**Problem details**
Both the line below containing "Cristo, catorce generaciones." and the line containing "## Nacimiento y nombre de Jesús", along with every line between them, should be repeated exactly; no other line belongs in the answer.

═══ Available data ═══

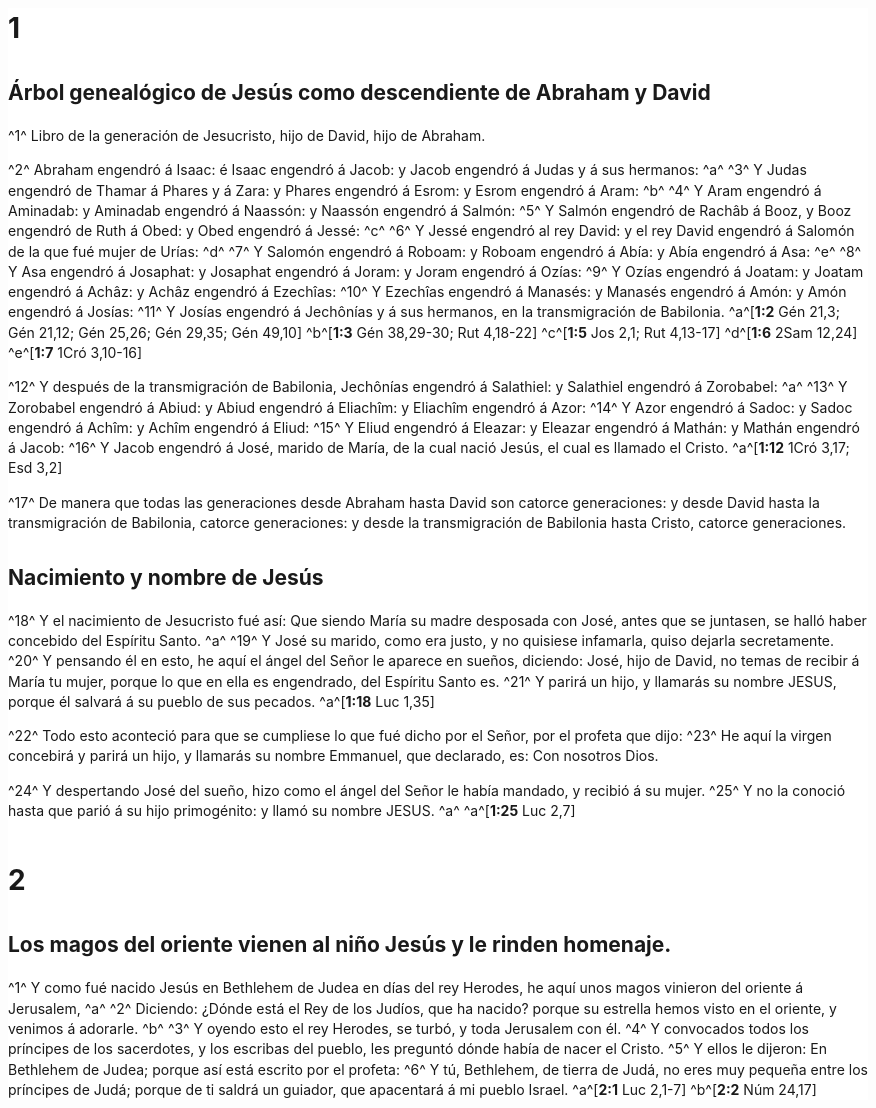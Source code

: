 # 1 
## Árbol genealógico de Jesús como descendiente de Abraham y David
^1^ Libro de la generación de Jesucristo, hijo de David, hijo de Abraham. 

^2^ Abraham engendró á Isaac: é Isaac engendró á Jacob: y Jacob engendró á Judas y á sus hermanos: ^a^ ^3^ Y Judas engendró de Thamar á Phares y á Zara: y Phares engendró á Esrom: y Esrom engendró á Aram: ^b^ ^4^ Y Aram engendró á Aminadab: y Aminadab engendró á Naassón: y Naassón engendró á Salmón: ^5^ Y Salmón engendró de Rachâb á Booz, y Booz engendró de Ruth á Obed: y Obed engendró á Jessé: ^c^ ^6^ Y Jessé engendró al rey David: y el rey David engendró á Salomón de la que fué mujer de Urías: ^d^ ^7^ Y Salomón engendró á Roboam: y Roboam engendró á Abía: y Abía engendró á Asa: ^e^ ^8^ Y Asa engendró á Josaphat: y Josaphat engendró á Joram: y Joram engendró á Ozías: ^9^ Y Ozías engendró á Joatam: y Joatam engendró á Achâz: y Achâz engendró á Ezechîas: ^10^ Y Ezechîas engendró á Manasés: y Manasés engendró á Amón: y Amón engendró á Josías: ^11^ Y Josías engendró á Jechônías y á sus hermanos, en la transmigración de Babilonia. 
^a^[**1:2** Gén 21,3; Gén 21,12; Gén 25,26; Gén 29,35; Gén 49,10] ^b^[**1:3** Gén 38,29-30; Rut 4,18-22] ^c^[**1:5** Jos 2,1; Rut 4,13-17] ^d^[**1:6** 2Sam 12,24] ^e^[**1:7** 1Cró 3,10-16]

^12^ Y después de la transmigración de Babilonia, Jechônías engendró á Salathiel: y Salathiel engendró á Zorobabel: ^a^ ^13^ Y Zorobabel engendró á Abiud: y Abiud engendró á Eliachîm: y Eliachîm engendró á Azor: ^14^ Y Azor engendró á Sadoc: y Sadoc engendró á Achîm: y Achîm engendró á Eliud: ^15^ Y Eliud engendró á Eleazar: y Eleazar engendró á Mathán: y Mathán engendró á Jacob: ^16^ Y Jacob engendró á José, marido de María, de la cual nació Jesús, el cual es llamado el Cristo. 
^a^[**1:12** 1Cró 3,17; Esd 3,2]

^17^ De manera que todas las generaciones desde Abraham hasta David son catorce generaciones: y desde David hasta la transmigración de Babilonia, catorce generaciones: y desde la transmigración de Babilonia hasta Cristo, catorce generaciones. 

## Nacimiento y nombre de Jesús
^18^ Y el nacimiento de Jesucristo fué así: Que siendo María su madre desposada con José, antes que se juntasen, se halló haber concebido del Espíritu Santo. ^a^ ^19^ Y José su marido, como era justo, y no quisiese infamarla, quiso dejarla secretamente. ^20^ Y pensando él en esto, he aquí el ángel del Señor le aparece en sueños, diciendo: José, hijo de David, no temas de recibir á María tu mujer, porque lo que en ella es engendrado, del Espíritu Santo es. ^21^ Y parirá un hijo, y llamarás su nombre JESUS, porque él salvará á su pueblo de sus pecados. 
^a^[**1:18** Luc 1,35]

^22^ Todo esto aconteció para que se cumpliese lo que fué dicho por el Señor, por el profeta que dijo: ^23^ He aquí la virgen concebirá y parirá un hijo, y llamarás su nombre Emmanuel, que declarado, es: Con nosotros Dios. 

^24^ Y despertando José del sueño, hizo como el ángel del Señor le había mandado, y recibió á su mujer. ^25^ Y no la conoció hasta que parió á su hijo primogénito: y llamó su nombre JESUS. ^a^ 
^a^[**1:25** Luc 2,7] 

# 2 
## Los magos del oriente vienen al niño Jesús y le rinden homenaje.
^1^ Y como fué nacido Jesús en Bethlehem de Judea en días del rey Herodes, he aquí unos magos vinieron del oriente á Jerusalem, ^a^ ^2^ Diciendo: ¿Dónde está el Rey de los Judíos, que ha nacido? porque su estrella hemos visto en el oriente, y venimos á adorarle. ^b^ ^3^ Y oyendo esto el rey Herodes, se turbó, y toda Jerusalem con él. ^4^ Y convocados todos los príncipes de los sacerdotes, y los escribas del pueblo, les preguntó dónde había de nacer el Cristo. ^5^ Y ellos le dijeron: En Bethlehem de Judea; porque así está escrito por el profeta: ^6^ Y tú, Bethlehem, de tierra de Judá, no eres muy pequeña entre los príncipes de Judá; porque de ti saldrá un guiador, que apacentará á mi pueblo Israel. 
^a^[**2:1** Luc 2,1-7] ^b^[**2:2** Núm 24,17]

═══

**Answer space**
^17^ De manera que todas las generaciones desde Abraham hasta David son catorce generaciones: y desde David hasta la transmigración de Babilonia, catorce generaciones: y desde la transmigración de Babilonia hasta Cristo, catorce generaciones. 

## Nacimiento y nombre de Jesús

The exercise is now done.